'Screen' rocks.
Read the bash man page (if that's your shell) constantly.
Readline and history and the editing commands are huge, as frieza mentions. (Though the default histsize is 500 putting -
export HISTFILESIZE=1000
export HISTIGNORE=\&
export HISTSIZE=1000
- in your configs is useful.
Spend time on your ~/.bash_profile or however you configure your shell.
The man page will tell you about shopts and your configuration can set them up. In my ~/.bash_profile, I have 'shopt -s checkwinsize cmdhist extglob histappend histverify' and maybe should add 'cdspell' and others.

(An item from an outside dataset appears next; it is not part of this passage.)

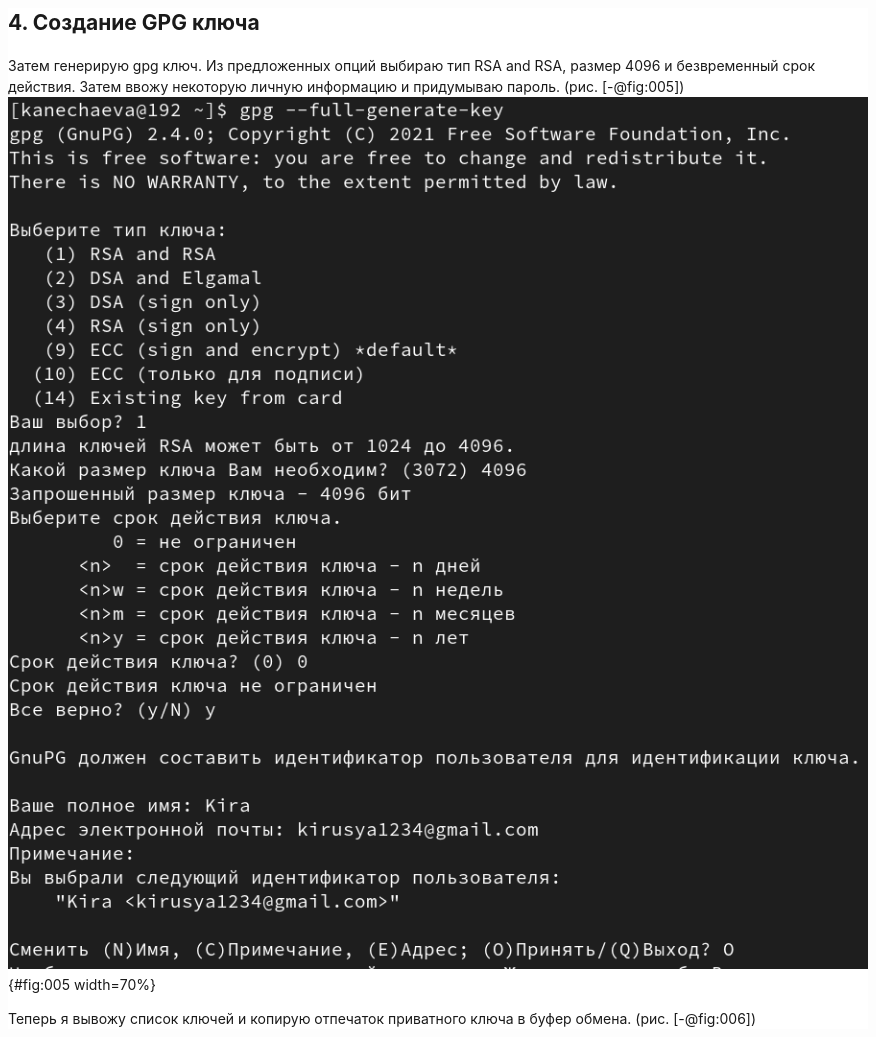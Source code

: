 ## **4. Создание GPG ключа**
Затем генерирую gpg ключ. Из предложенных опций выбираю тип RSA and RSA, размер 4096 и безвременный срок действия. Затем ввожу некоторую личную информацию и придумываю пароль. (рис. [-@fig:005])
![Рис.5. Создание PGP ключа.](image/im5.png){#fig:005 width=70%}

Теперь я вывожу список ключей и копирую отпечаток приватного ключа в буфер обмена. (рис. [-@fig:006])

One of the coolest things there is is the semi-colon. The command line is not just for 'ls'. As a trivial example, I was in ~/.icons in aterm looking to add a calculator icon to Ice's little systray thing. So I typed
for f in `find -name *[Cc]alc*`; do xzgv $f; done
and got a slideshow of all my calculator icons, regardless of what subdir they were in. The command line kicks whether in console or a GUI.
You can get a bang out of bangs. '!cat' will re-execute your last cat command (and !wh will execute your last wh-atever command) or, with 'histverify' on, will load the command and you can choose to enter or edit it.
The Linux console/bash is just a blast.